# Wood supplier in Houston/ Sugar Land Area?



## docasherman (Sep 20, 2014)

Anyone know of a good supply for oak, pecan, and hickory?  I'm looking for someone who sells bulk, not boxes of chips for $40. Thanks!


----------



## oldschoolbbq (Sep 21, 2014)

Docasherman , I've not been in Houston inyears , but when I need Smoking wood , I'd jump in my P/U and drive to La. , or go into the "Thicket' . Boys there are looking for a chance to make monet and will do their best to please you...

I had a 'Buddy' in Beaubridge ( a very animated Black gentleman ,Mr. Johnson) he would break his arm off to get exactly what you wanted...and Cheap 
	

	
	
		
		



		
			






. My F-250 ,full to the sides and mounded , was $50 total . He helped load too 
	

	
	
		
		



		
		
	


	





Get on CL and look for wood , lots of possibilities there...
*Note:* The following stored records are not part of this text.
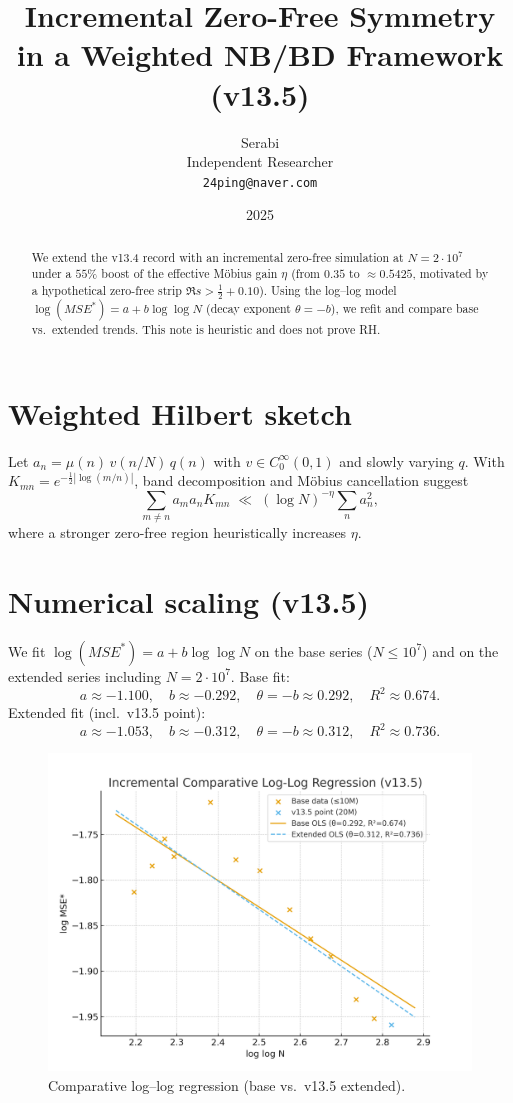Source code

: \documentclass[11pt]{article}
\title{Incremental Zero-Free Symmetry in a Weighted NB/BD Framework (v13.5)}
\author{Serabi \\ Independent Researcher \\ \texttt{24ping@naver.com}}
\date{2025}
\theoremstyle{remark}
\begin{document}
\maketitle

\begin{abstract}
We extend the v13.4 record with an incremental zero-free simulation at $N=2\cdot 10^7$ under a $55\%$ boost of the effective Möbius gain $\eta$ (from $0.35$ to $\approx 0.5425$, motivated by a hypothetical zero-free strip $\Re s>\tfrac12+0.10$).
Using the log--log model $\log(MSE^\ast)=a+b\log\log N$ (decay exponent $\theta=-b$), we refit and compare base vs.\ extended trends.
This note is heuristic and does not prove RH.
\end{abstract}

\section{Weighted Hilbert sketch}
Let $a_n=\mu(n)\,v(n/N)\,q(n)$ with $v\in C_0^\infty(0,1)$ and slowly varying $q$.
With $K_{mn}=e^{-\tfrac12|\log(m/n)|}$, band decomposition and Möbius cancellation suggest
\[
\sum_{m\ne n}a_m a_n K_{mn}\;\ll\; (\log N)^{-\eta}\sum_n a_n^2,
\]
where a stronger zero-free region heuristically increases $\eta$.

\section{Numerical scaling (v13.5)}
We fit $\log(MSE^\ast)=a+b\log\log N$ on the base series ($N\le 10^7$) and on the extended series including $N=2\cdot 10^7$.
Base fit:
\[
a\approx -1.100,\quad b\approx -0.292,\quad \theta=-b\approx 0.292,\quad R^2\approx 0.674.
\]
Extended fit (incl.\ v13.5 point):
\[
a\approx -1.053,\quad b\approx -0.312,\quad \theta=-b\approx 0.312,\quad R^2\approx 0.736.
\]

\begin{figure}[h]
\centering
\includegraphics[width=0.8\linewidth]{figure3.png}
\caption{Comparative log--log regression (base vs.\ v13.5 extended).}
\end{figure}
\end{document}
Oh, and a nice daytrip , cruise about , may turn up some Farmer's willing to sell wood. Use every advantage... 
	

	
	
		
		



		
		
	


	





Good luck and  . . .


----------



## kapdon (Oct 1, 2014)

Hi DocAsherman, I am on the North side of H-town and know that there are plenty of people on craigslist selling several varities of wood on all sides of the city. I have a number for a guy on the north side but would be a long drive for you.


----------